When we registered they gave my wife and I a green card with our Tax registration number. (The keep the DT Form, complete it and send it HMRC.)

Regards,


----------



## mikensue26 (Jan 6, 2019)

*tax form completion*

We arrived in Cyprus 1st October to live permanently, can I assume that the application for tax No. and completion of the HMRC DT form is completed in January 20.


----------



## nhowarth (Dec 6, 2017)

Hi mikensue

You don't have to wait until January 2020. The sooner you register for tax, the sooner you'll stop paying tax to HMRC. Do it now.

Regards,


----------



## The Bond (Mar 4, 2017)

Hi,
Just done mine today in Larnaca, very helpful lady, got a tax number for me and the mrs and with the info supplied have logged in successfully on the cyprus website TAXISNET and submitted my details for 2018. Re the DT form, did this as well (I had download all the forms and completed them before I went), am assuming you know the what to take with them, prove of ownership/rental, income etc etc. One thing though, didnt see it anywhere on here, the DT form cost *80 euro*, you have pay cash in the office, they give you a little sticker to give to the person who you have seen, she sticks it on your DT form before sending it to the UK.


----------



## nhowarth (Dec 6, 2017)

The Bond said:


> the DT form cost *80 euro*, you have pay cash in the office, they give you a little sticker to give to the person who you have seen, she sticks it on your DT form before sending it to the UK.

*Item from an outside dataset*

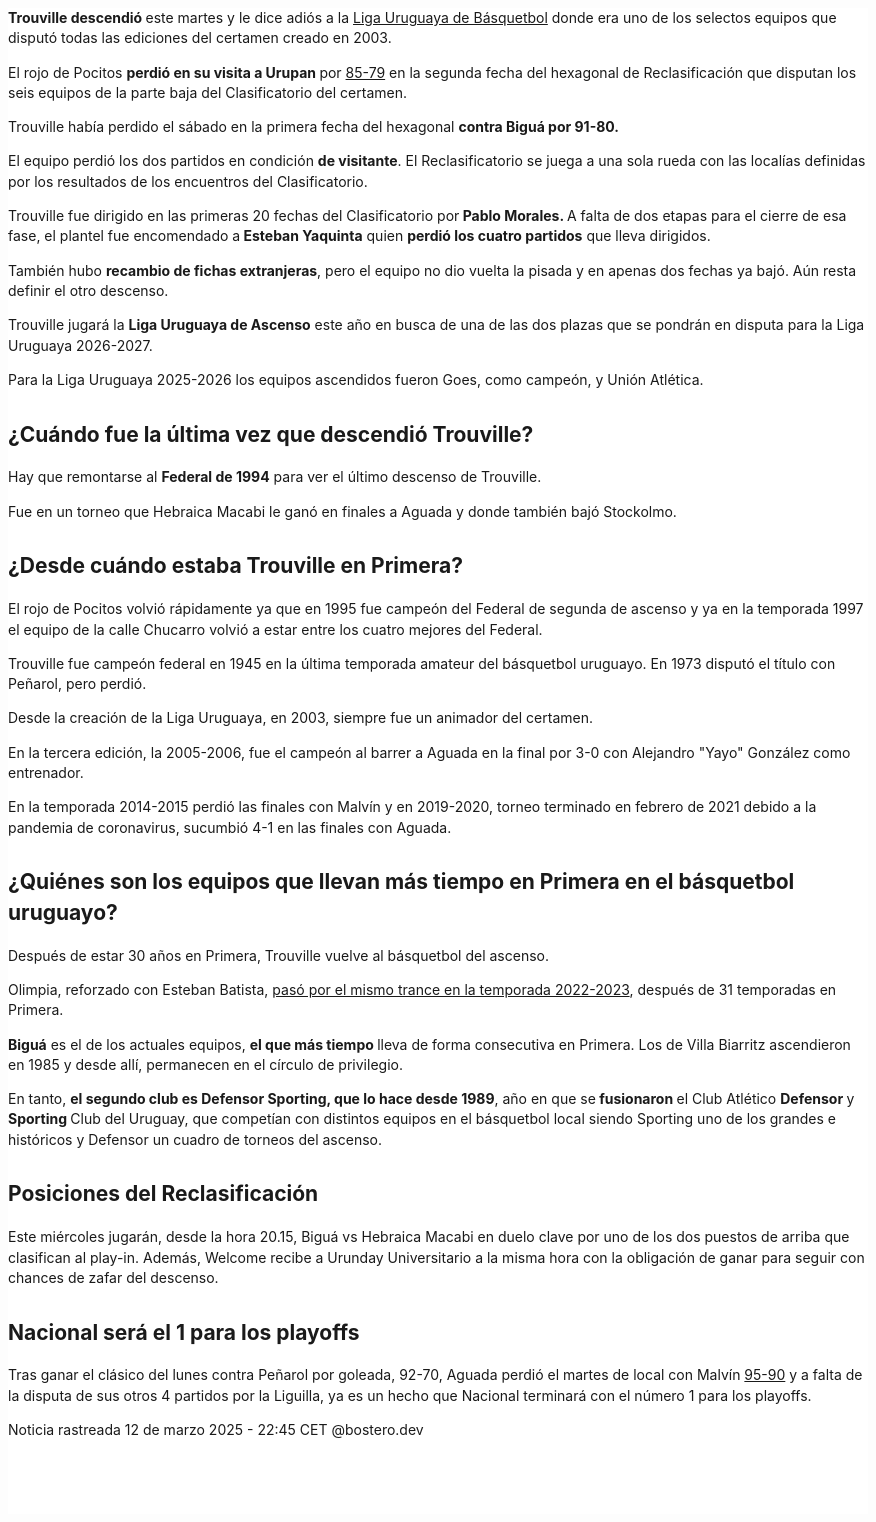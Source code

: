 <p><strong>Trouville descendió </strong>este martes y le dice adiós a la <a href="https://www.elobservador.com.uy/basquetbol/la-burla-un-exjugador-penarol-al-ver-la-goleada-que-nacional-le-propino-basquetbol-n5989109" rel="follow" target="_blank">Liga Uruguaya de Básquetbol</a> donde era uno de los selectos equipos que disputó todas las ediciones del certamen creado en 2003. </p><p>El rojo de Pocitos <strong>perdió en su visita a Urupan </strong>por <a href="https://fibalivestats.dcd.shared.geniussports.com/u/FUBB/2637057/bs.html" rel="follow" target="_blank">85-79</a> en la segunda fecha del hexagonal de Reclasificación que disputan los seis equipos de la parte baja del Clasificatorio del certamen. </p><p>Trouville había perdido el sábado en la primera fecha del hexagonal <strong>contra Biguá por 91-80. </strong></p><p> El equipo perdió los dos partidos en condición <strong>de visitante</strong>. El Reclasificatorio se juega a una sola rueda con las localías definidas por los resultados de los encuentros del Clasificatorio. </p><p> Trouville fue dirigido en las primeras 20 fechas del Clasificatorio por<strong> Pablo Morales. </strong>A falta de dos etapas para el cierre de esa fase, el plantel fue encomendado a<strong> Esteban Yaquinta</strong> quien <strong>perdió los cuatro partidos</strong> que lleva dirigidos. </p><p>También hubo <strong>recambio de fichas extranjeras</strong>, pero el equipo no dio vuelta la pisada y en apenas dos fechas ya bajó. Aún resta definir el otro descenso. </p><p>Trouville jugará la <strong>Liga Uruguaya de Ascenso</strong> este año en busca de una de las dos plazas que se pondrán en disputa para la Liga Uruguaya 2026-2027. </p><p>Para la Liga Uruguaya 2025-2026 los equipos ascendidos fueron Goes, como campeón, y Unión Atlética.  </p><h2>¿Cuándo fue la última vez que descendió Trouville?</h2><p>Hay que remontarse al <strong>Federal de 1994</strong> para ver el último descenso de Trouville. </p><p>Fue en un torneo que Hebraica Macabi le ganó en finales a Aguada y donde también bajó Stockolmo. </p><h2>¿Desde cuándo estaba Trouville en Primera?</h2><p>El rojo de Pocitos volvió rápidamente ya que en 1995 fue campeón del Federal de segunda de ascenso y ya en la temporada 1997 el equipo de la calle Chucarro volvió a estar entre los cuatro mejores del Federal. </p><p>Trouville fue campeón federal en 1945 en la última temporada amateur del básquetbol uruguayo. En 1973 disputó el título con Peñarol, pero perdió. </p><p>Desde la creación de la Liga Uruguaya, en 2003, siempre fue un animador del certamen. </p><p>En la tercera edición, la 2005-2006, fue el campeón al barrer a Aguada en la final por 3-0 con Alejandro "Yayo" González como entrenador. </p><p>En la temporada 2014-2015 perdió las finales con Malvín y en 2019-2020, torneo terminado en febrero de 2021 debido a la pandemia de coronavirus, sucumbió 4-1 en las finales con Aguada. </p><h2>¿Quiénes son los equipos que llevan más tiempo en Primera en el básquetbol uruguayo?</h2><p>Después de estar 30 años en Primera, Trouville vuelve al básquetbol del ascenso. </p><p>Olimpia, reforzado con Esteban Batista, <a href="https://www.elobservador.com.uy/nota/historico-despues-de-31-torneos-en-primera-olimpia-descendio-a-el-metro-cuales-son-los-que-mas-se-mantienen--2023218131830" rel="follow" target="_blank">pasó por el mismo trance en la temporada 2022-2023</a>, después de 31 temporadas en Primera. </p><p><strong>Biguá</strong> es el de los actuales equipos, <strong>el que más tiempo </strong>lleva de forma consecutiva en Primera. Los de Villa Biarritz ascendieron en 1985 y desde allí, permanecen en el círculo de privilegio.</p><p>En tanto, <strong>el segundo club es Defensor Sporting, que lo hace desde 1989</strong>, año en que se<strong> fusionaron </strong>el Club Atlético <strong>Defensor </strong>y<strong> Sporting </strong>Club del Uruguay, que competían con distintos equipos en el básquetbol local siendo Sporting uno de los grandes e históricos y Defensor un cuadro de torneos del ascenso. </p><h2>Posiciones del Reclasificación</h2><p>Este miércoles jugarán, desde la hora 20.15, Biguá vs Hebraica Macabi en duelo clave por uno de los dos puestos de arriba que clasifican al play-in. Además, Welcome recibe a Urunday Universitario a la misma hora con la obligación de ganar para seguir con chances de zafar del descenso. </p><h2>Nacional será el 1 para los playoffs</h2><p>Tras ganar el clásico del lunes contra Peñarol por goleada, 92-70, Aguada perdió el martes de local con Malvín <a href="https://fibalivestats.dcd.shared.geniussports.com/u/FUBB/2637067/bs.html" rel="follow" target="_blank">95-90</a> y a falta de la disputa de sus otros 4 partidos por la Liguilla, ya es un hecho que Nacional terminará con el número 1 para los playoffs. </p><div class='info_rastreador text-muted'><p class='text-muted post-date-font mt-3 mb-2'>Noticia rastreada 12 de marzo  2025  -  22:45 CET @bostero.dev</p></div>
<div style='height: 60px;'></div>
</html>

That's the Revenue Stamp(s). (You can buy these in main post office.)

Regards,


----------



## David_&_Letitia (Jul 8, 2012)

mikensue26 said:


> We arrived in Cyprus 1st October to live permanently, can I assume that the application for tax No. and completion of the HMRC DT form is completed in January 20.


The UK Tax year is from 6 Apr to 5 Apr each year. You would be liable for UK Tax for the entire year if you spent 183 days or more in the UK. As you arrived in Cyprus on 1 Oct, you were in the UK for 179 days and should therefore be able to register for Cyprus Tax immediately AND claim a UK tax refund for tax paid since 6 Apr.

Win, win!


----------



## orange1290 (Sep 15, 2019)

Can anyone here recommend a good tax accountant that speaks English in the Paphos area? I plan to move to Cyprus in 2020 and would like to discus/start the process early 2020. Thx.


----------



## nhowarth (Dec 6, 2017)

Hi Orange1290

I used a tax consultant in Paphos - Elizabeth Welch.

Tel: 26811279
Address: Nikou Nikolaidi Leoforos Str, PENELOPE'S PALACE, Flat 302, 8010 Pafos. 

She explained how to complete my tax return several years ago and since then I've managed to do it myself.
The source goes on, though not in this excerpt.